“Your lives matter, and you should be protected from abuse, coercion and control just as much as the next person.” People comment how tense I am all the time. Reading that, from the Conservative MP Peter Gibson, I felt my tension lift a little. It should not need to be said, but I am glad it is. One trans constituent asked, “surely I deserve to feel safe, have some dignity and live my life in peace without being demonised?”

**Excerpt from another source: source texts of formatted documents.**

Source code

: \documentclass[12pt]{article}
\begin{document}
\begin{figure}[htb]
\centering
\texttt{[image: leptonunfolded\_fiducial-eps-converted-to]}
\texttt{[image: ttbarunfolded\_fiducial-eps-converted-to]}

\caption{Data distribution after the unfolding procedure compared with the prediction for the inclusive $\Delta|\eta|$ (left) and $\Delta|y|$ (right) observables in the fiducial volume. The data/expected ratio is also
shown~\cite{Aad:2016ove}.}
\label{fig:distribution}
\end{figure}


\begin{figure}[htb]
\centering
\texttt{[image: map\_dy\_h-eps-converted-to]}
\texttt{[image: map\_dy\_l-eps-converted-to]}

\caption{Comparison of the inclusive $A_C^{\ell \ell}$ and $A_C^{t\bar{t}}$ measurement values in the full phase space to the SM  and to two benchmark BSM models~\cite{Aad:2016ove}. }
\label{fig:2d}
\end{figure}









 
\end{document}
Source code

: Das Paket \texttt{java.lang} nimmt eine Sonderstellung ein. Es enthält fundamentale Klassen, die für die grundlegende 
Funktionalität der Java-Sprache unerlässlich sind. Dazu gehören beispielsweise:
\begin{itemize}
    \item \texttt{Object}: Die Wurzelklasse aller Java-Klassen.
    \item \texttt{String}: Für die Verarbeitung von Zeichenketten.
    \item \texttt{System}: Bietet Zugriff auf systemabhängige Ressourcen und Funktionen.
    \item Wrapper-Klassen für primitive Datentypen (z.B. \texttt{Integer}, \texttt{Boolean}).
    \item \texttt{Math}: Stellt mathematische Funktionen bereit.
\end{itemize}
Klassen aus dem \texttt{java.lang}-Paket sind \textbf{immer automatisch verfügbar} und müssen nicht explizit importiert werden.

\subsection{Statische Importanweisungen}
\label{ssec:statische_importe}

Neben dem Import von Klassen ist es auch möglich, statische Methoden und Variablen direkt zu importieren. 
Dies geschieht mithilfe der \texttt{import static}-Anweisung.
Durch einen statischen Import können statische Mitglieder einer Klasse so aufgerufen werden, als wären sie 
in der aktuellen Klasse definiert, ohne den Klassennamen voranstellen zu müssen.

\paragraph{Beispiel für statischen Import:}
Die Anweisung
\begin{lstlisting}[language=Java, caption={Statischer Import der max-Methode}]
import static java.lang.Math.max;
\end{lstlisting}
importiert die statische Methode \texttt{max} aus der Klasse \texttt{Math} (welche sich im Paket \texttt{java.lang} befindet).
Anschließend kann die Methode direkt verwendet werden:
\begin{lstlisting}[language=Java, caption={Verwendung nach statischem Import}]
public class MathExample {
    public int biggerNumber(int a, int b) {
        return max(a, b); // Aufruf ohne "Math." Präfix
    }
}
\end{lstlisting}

The debate was mostly positive. MPs from the Conservatives, Labour, LibDems, SNP, Alliance and Plaid Cymru all spoke for a ban: seventeen made speeches, and fifteen others made brief interventions. Committed anti-trans campaigners Jackie Doyle-Price and Neale Hanvey spoke in favour of the principle of a ban while minimising need and seeking to limit effect. Three Tory MPs made interventions against. MPs spoke of being gay, and gay MP Jacob Young, Con, said, “the rights of LGB people were only won by LGBT people, and that it if were not for the T people, [Kate Osborne] and I would not have the rights that we enjoy today?” Osborne agreed. Yet the Minister still refused a trans conversion ban.

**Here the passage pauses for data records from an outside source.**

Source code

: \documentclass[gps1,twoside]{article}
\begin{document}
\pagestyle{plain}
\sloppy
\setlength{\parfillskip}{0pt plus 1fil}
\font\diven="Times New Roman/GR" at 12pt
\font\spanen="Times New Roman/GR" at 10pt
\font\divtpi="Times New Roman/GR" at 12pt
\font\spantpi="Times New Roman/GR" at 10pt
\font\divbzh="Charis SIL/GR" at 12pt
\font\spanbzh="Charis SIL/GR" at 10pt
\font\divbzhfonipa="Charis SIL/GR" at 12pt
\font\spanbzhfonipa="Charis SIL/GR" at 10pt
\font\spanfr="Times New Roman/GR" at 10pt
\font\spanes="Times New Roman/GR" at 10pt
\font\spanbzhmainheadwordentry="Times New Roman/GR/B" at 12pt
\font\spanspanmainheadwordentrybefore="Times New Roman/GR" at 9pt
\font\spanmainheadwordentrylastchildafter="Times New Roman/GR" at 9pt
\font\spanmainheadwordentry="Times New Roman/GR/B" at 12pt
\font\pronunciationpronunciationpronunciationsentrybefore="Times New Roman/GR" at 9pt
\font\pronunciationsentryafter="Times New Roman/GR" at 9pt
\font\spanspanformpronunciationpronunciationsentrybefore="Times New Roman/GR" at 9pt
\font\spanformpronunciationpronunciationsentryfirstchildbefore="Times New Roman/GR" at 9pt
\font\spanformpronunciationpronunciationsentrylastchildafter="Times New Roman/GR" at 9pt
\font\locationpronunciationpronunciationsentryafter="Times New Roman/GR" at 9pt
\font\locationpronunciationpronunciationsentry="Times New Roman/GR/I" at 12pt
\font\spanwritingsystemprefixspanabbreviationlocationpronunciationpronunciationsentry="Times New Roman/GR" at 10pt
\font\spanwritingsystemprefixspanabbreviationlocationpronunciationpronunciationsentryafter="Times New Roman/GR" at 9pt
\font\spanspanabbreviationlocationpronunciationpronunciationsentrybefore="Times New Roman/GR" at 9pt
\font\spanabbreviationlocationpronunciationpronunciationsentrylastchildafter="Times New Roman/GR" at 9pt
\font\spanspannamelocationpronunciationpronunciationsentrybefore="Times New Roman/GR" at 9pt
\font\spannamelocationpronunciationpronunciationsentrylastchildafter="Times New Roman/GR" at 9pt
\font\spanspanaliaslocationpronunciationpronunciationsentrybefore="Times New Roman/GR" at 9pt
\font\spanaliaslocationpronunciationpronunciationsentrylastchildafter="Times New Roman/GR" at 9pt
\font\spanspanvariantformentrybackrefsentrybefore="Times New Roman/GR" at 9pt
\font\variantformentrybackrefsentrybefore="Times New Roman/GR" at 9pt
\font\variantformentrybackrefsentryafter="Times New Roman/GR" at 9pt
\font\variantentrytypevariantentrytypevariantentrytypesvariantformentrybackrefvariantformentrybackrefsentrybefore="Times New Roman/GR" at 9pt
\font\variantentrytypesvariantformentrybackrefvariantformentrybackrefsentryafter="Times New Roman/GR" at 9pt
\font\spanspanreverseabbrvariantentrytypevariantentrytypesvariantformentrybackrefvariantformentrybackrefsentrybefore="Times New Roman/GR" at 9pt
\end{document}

It’s a less bruising debate than some to read or watch than some, but it’s still over two hours and twenty thousand words. So here are some of the highlights. The Roll of Shame, brief in this case, comes at the end. Even the most supportive MPs name the difficulties trans people face: I will not skate over them. There are eleven mentions of suicide and suicidal ideas in the debate, one reason why vulnerable people might not want to read it. Other MPs spoke of lasting psychological harm from conversion attempts, or how trans people suffer even greater sexual violence than LGB people. Yet John Nicolson said how in the last year Canada, France and New Zealand have passed bans, and Scotland will soon.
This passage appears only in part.